South Korea’s top financial regulator suspended a review of an application by KT to raise its stake in K bank and become the online bank’s largest shareholder, Yonhap News Agency reported.
The Financial Services Commission halted the review of KT’s plan because the country’s Fair Trade Commission is conducting a follow-up probe of the operator, related to a price-fixing case dating back to 2016.
At the time, KT was fined KRW700 billion ($616 million) for violating the Fair Trade Act.
Yonhap News Agency explained a recently implemented law enables technology companies to hold a maximum stake of 34 per cent in online-only banks. However, Korea JoongAng Daily noted the same law prohibits a company found guilty of breaching the fair trade regulations from becoming an internet bank’s largest shareholder for five years after the violation.

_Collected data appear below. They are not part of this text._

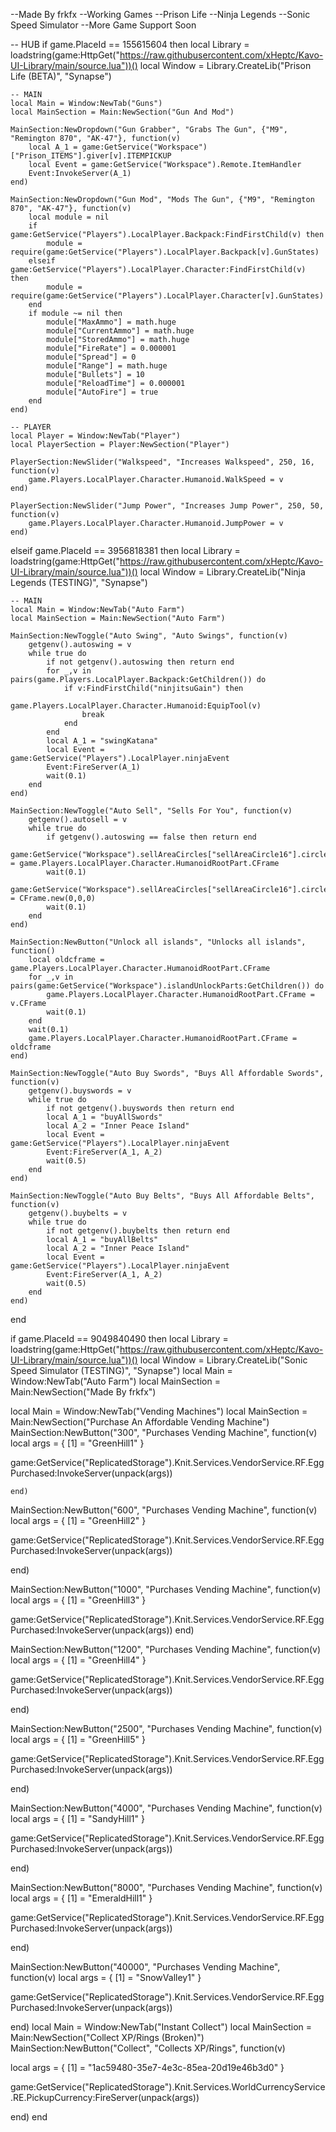 --Made By frkfx
--Working Games
--Prison Life
--Ninja Legends
--Sonic Speed Simulator
--More Game Support Soon

-- HUB
if game.PlaceId == 155615604 then
    local Library = loadstring(game:HttpGet("https://raw.githubusercontent.com/xHeptc/Kavo-UI-Library/main/source.lua"))()
    local Window = Library.CreateLib("Prison Life (BETA)", "Synapse")

    -- MAIN
    local Main = Window:NewTab("Guns")
    local MainSection = Main:NewSection("Gun And Mod")

    MainSection:NewDropdown("Gun Grabber", "Grabs The Gun", {"M9", "Remington 870", "AK-47"}, function(v)
        local A_1 = game:GetService("Workspace")["Prison_ITEMS"].giver[v].ITEMPICKUP
        local Event = game:GetService("Workspace").Remote.ItemHandler
        Event:InvokeServer(A_1)
    end)

    MainSection:NewDropdown("Gun Mod", "Mods The Gun", {"M9", "Remington 870", "AK-47"}, function(v)
        local module = nil
        if game:GetService("Players").LocalPlayer.Backpack:FindFirstChild(v) then
            module = require(game:GetService("Players").LocalPlayer.Backpack[v].GunStates)
        elseif game:GetService("Players").LocalPlayer.Character:FindFirstChild(v) then
            module = require(game:GetService("Players").LocalPlayer.Character[v].GunStates)
        end
        if module ~= nil then
            module["MaxAmmo"] = math.huge
            module["CurrentAmmo"] = math.huge
            module["StoredAmmo"] = math.huge
            module["FireRate"] = 0.000001
            module["Spread"] = 0
            module["Range"] = math.huge
            module["Bullets"] = 10
            module["ReloadTime"] = 0.000001
            module["AutoFire"] = true
        end
    end)

    -- PLAYER
    local Player = Window:NewTab("Player")
    local PlayerSection = Player:NewSection("Player")

    PlayerSection:NewSlider("Walkspeed", "Increases Walkspeed", 250, 16, function(v)
        game.Players.LocalPlayer.Character.Humanoid.WalkSpeed = v
    end)

    PlayerSection:NewSlider("Jump Power", "Increases Jump Power", 250, 50, function(v)
        game.Players.LocalPlayer.Character.Humanoid.JumpPower = v
    end)
elseif game.PlaceId == 3956818381 then
    local Library = loadstring(game:HttpGet("https://raw.githubusercontent.com/xHeptc/Kavo-UI-Library/main/source.lua"))()
    local Window = Library.CreateLib("Ninja Legends (TESTING)", "Synapse")

    -- MAIN
    local Main = Window:NewTab("Auto Farm")
    local MainSection = Main:NewSection("Auto Farm")

    MainSection:NewToggle("Auto Swing", "Auto Swings", function(v)
        getgenv().autoswing = v
        while true do
            if not getgenv().autoswing then return end
            for _,v in pairs(game.Players.LocalPlayer.Backpack:GetChildren()) do
                if v:FindFirstChild("ninjitsuGain") then
                    game.Players.LocalPlayer.Character.Humanoid:EquipTool(v)
                    break
                end
            end
            local A_1 = "swingKatana"
            local Event = game:GetService("Players").LocalPlayer.ninjaEvent
            Event:FireServer(A_1)
            wait(0.1)
        end
    end)

    MainSection:NewToggle("Auto Sell", "Sells For You", function(v)
        getgenv().autosell = v
        while true do
            if getgenv().autoswing == false then return end
            game:GetService("Workspace").sellAreaCircles["sellAreaCircle16"].circleInner.CFrame = game.Players.LocalPlayer.Character.HumanoidRootPart.CFrame
            wait(0.1)
            game:GetService("Workspace").sellAreaCircles["sellAreaCircle16"].circleInner.CFrame = CFrame.new(0,0,0)
            wait(0.1)
        end
    end)

    MainSection:NewButton("Unlock all islands", "Unlocks all islands", function()
        local oldcframe = game.Players.LocalPlayer.Character.HumanoidRootPart.CFrame
        for _,v in pairs(game:GetService("Workspace").islandUnlockParts:GetChildren()) do
            game.Players.LocalPlayer.Character.HumanoidRootPart.CFrame = v.CFrame
            wait(0.1)
        end
        wait(0.1)
        game.Players.LocalPlayer.Character.HumanoidRootPart.CFrame = oldcframe
    end)
    
    MainSection:NewToggle("Auto Buy Swords", "Buys All Affordable Swords", function(v)
        getgenv().buyswords = v
        while true do
            if not getgenv().buyswords then return end
            local A_1 = "buyAllSwords"
            local A_2 = "Inner Peace Island"
            local Event = game:GetService("Players").LocalPlayer.ninjaEvent
            Event:FireServer(A_1, A_2)
            wait(0.5)
        end
    end)

    MainSection:NewToggle("Auto Buy Belts", "Buys All Affordable Belts", function(v)
        getgenv().buybelts = v
        while true do
            if not getgenv().buybelts then return end
            local A_1 = "buyAllBelts"
            local A_2 = "Inner Peace Island"
            local Event = game:GetService("Players").LocalPlayer.ninjaEvent
            Event:FireServer(A_1, A_2)
            wait(0.5)
        end
    end)
end

if game.PlaceId == 9049840490 then
    local Library = loadstring(game:HttpGet("https://raw.githubusercontent.com/xHeptc/Kavo-UI-Library/main/source.lua"))()
    local Window = Library.CreateLib("Sonic Speed Simulator (TESTING)", "Synapse")
    local Main = Window:NewTab("Auto Farm")
    local MainSection = Main:NewSection("Made By frkfx")
 
 local Main = Window:NewTab("Vending Machines")
    local MainSection = Main:NewSection("Purchase An Affordable Vending Machine")
   MainSection:NewButton("300", "Purchases Vending Machine", function(v)
local args = {
    [1] = "GreenHill1"
}

game:GetService("ReplicatedStorage").Knit.Services.VendorService.RF.EggPurchased:InvokeServer(unpack(args)) 


    end)

MainSection:NewButton("600", "Purchases Vending Machine", function(v)
local args = {
    [1] = "GreenHill2"
}

game:GetService("ReplicatedStorage").Knit.Services.VendorService.RF.EggPurchased:InvokeServer(unpack(args))

end)

MainSection:NewButton("1000", "Purchases Vending Machine", function(v)
local args = {
    [1] = "GreenHill3"
}

game:GetService("ReplicatedStorage").Knit.Services.VendorService.RF.EggPurchased:InvokeServer(unpack(args))
end)

MainSection:NewButton("1200", "Purchases Vending Machine", function(v)
local args = {
    [1] = "GreenHill4"
}

game:GetService("ReplicatedStorage").Knit.Services.VendorService.RF.EggPurchased:InvokeServer(unpack(args))

end)

MainSection:NewButton("2500", "Purchases Vending Machine", function(v)
local args = {
    [1] = "GreenHill5"
}

game:GetService("ReplicatedStorage").Knit.Services.VendorService.RF.EggPurchased:InvokeServer(unpack(args))

end)

MainSection:NewButton("4000", "Purchases Vending Machine", function(v)
local args = {
    [1] = "SandyHill1"
}

game:GetService("ReplicatedStorage").Knit.Services.VendorService.RF.EggPurchased:InvokeServer(unpack(args))

end)

MainSection:NewButton("8000", "Purchases Vending Machine", function(v)
local args = {
    [1] = "EmeraldHill1"
}

game:GetService("ReplicatedStorage").Knit.Services.VendorService.RF.EggPurchased:InvokeServer(unpack(args))

end)

MainSection:NewButton("40000", "Purchases Vending Machine", function(v)
local args = {
    [1] = "SnowValley1"
}

game:GetService("ReplicatedStorage").Knit.Services.VendorService.RF.EggPurchased:InvokeServer(unpack(args))

end)
local Main = Window:NewTab("Instant Collect")
    local MainSection = Main:NewSection("Collect XP/Rings (Broken)")
MainSection:NewButton("Collect", "Collects XP/Rings", function(v)
  
local args = {
    [1] = "1ac59480-35e7-4e3c-85ea-20d19e46b3d0"
}

game:GetService("ReplicatedStorage").Knit.Services.WorldCurrencyService.RE.PickupCurrency:FireServer(unpack(args))

end)
end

KT wants to expand its stake in order to raise new capital for the struggling bank since other shareholders are reluctant to offer additional financing, the newspaper wrote.
The aim was to raise KRW592 billion for K bank from a rights offering.
K bank posted a net loss of KRW80 billion in 2018, down from a KRW84 billion loss in 2017.
It is one of two internet-only banks in South Korea, with Alibaba’s Alipay, Woori Bank and Hyundai Securities among its 21 partners.